Our talk had been serious and sober,
But our thoughts they were palsied and sere —
Our memories were treacherous and sere —
For we knew not the month was October,
And we marked not the night of the year

He chose to ignore Psyche’s voice and continue his walk on the path. Suddenly he stands in front of a tomb. Reality hits and he remembers how he buried his beloved Ulalume there a year ago. He doesn’t understand why he came. The poem ends at the gravesite and we really don’t know why happened as the end is a bit abrupt. We can always blame the narrator’s state of mind when things in the poem doesn’t work logical.

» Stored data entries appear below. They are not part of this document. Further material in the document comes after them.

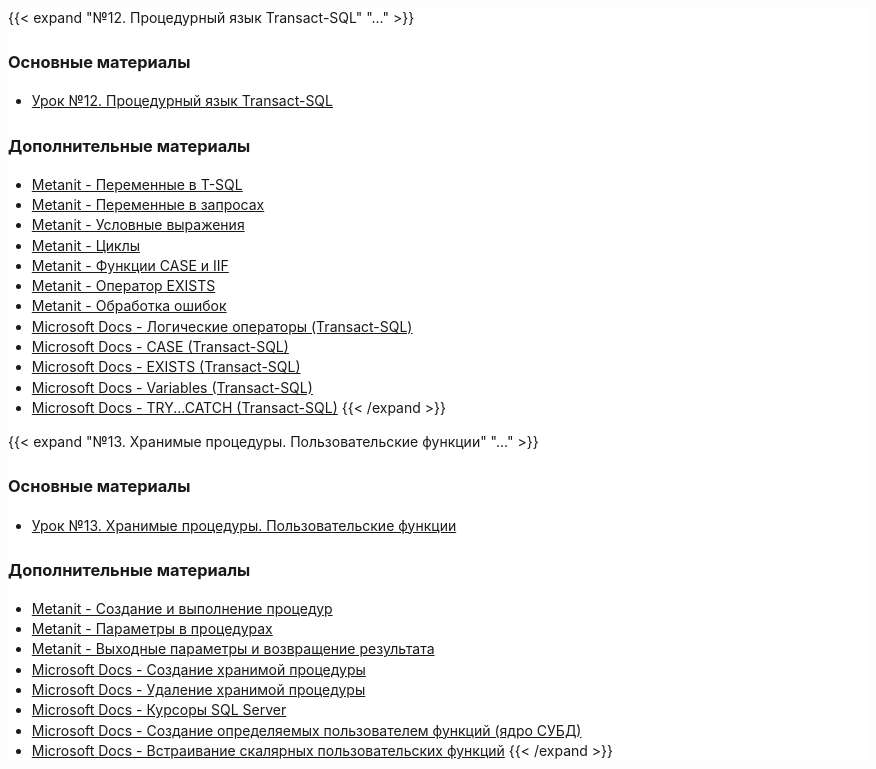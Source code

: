 [№12. Процедурный язык Transact-SQL]:----------------------------------------------------------

{{< expand "№12. Процедурный язык Transact-SQL" "..." >}}

### Основные материалы

- [Урок №12. Процедурный язык Transact-SQL](https://itvdn.com/ru/video/ssms_tsql/procedural_language)

### Дополнительные материалы

- [Metanit - Переменные в T-SQL](https://metanit.com/sql/sqlserver/9.1.php)
- [Metanit - Переменные в запросах](https://metanit.com/sql/sqlserver/9.2.php)
- [Metanit - Условные выражения](https://metanit.com/sql/sqlserver/9.3.php)
- [Metanit - Циклы](https://metanit.com/sql/sqlserver/9.4.php)
- [Metanit - Функции CASE и IIF](https://metanit.com/sql/sqlserver/8.5.php)
- [Metanit - Оператор EXISTS](https://metanit.com/sql/sqlserver/6.3.php)
- [Metanit - Обработка ошибок](https://metanit.com/sql/sqlserver/9.5.php)
- [Microsoft Docs - Логические операторы (Transact-SQL)](https://docs.microsoft.com/ru-ru/sql/t-sql/language-elements/logical-operators-transact-sql?view=sql-server-ver16)
- [Microsoft Docs - CASE (Transact-SQL)](https://docs.microsoft.com/en-us/sql/t-sql/language-elements/case-transact-sql?view=sql-server-ver16)
- [Microsoft Docs - EXISTS (Transact-SQL)](https://docs.microsoft.com/en-us/sql/t-sql/language-elements/exists-transact-sql?view=sql-server-ver16)
- [Microsoft Docs - Variables (Transact-SQL)](https://docs.microsoft.com/en-us/sql/t-sql/language-elements/variables-transact-sql?view=sql-server-ver16)
- [Microsoft Docs - TRY...CATCH (Transact-SQL)](https://docs.microsoft.com/en-us/sql/t-sql/language-elements/try-catch-transact-sql?view=sql-server-ver16)
  {{< /expand >}}

[№13. Хранимые процедуры. Пользовательские функции]:----------------------------------------------------------

{{< expand "№13. Хранимые процедуры. Пользовательские функции" "..." >}}

### Основные материалы

- [Урок №13. Хранимые процедуры. Пользовательские функции](https://itvdn.com/ru/video/ssms_tsql/custom_functions)

### Дополнительные материалы

- [Metanit - Создание и выполнение процедур](https://metanit.com/sql/sqlserver/11.1.php)
- [Metanit - Параметры в процедурах](https://metanit.com/sql/sqlserver/11.2.php)
- [Metanit - Выходные параметры и возвращение результата](https://metanit.com/sql/sqlserver/11.2.php)
- [Microsoft Docs - Создание хранимой процедуры](https://docs.microsoft.com/ru-ru/sql/relational-databases/stored-procedures/create-a-stored-procedure?view=sql-server-ver16)
- [Microsoft Docs - Удаление хранимой процедуры](https://docs.microsoft.com/ru-ru/sql/relational-databases/stored-procedures/delete-a-stored-procedure?view=sql-server-ver16)
- [Microsoft Docs - Курсоры SQL Server](https://docs.microsoft.com/ru-ru/sql/relational-databases/cursors?view=sql-server-ver16)
- [Microsoft Docs - Создание определяемых пользователем функций (ядро СУБД)](https://docs.microsoft.com/ru-ru/sql/relational-databases/user-defined-functions/create-user-defined-functions-database-engine?view=sql-server-ver16)
- [Microsoft Docs - Встраивание скалярных пользовательских функций](https://docs.microsoft.com/ru-ru/sql/relational-databases/user-defined-functions/scalar-udf-inlining?view=sql-server-ver16)
  {{< /expand >}}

Then my heart it grew ashen and sober
As the leaves that were crispèd and sere —
As the leaves that were withering and sere,
And I cried — “It was surely October
On this very night of last year
That I journeyed — I journeyed down here —
That I brought a dread burden down here —
On this night of all nights in the year,
Oh, what demon has tempted me here?
Well I know, now, this dim lake of Auber —
This misty mid region of Weir —
Well I know, now, this dank tarn of Auber,
In the ghoul-haunted woodland of Weir.”

Except from Psyche and Ulalume there are several other references. The ghouls are demons haunting the forest and they eat and consume corpses. The name of the star is Astarte which the narrator compares to the Roman Diana. Quotation marks are used when the narrator converse with Psyche. Past tense is used everywhere except within the conversations.

Themes: “Ulalume” focuses on the narrator’s loss and mourning of his beloved due to her death. Death and loss of a beloved one; usually a beautiful young woman is repeated over and over in Poe’s writings. You may want to notice how Poe prefer his muses to have the letter L attached in their names: Ligeia, Annabel Lee, Ulalume.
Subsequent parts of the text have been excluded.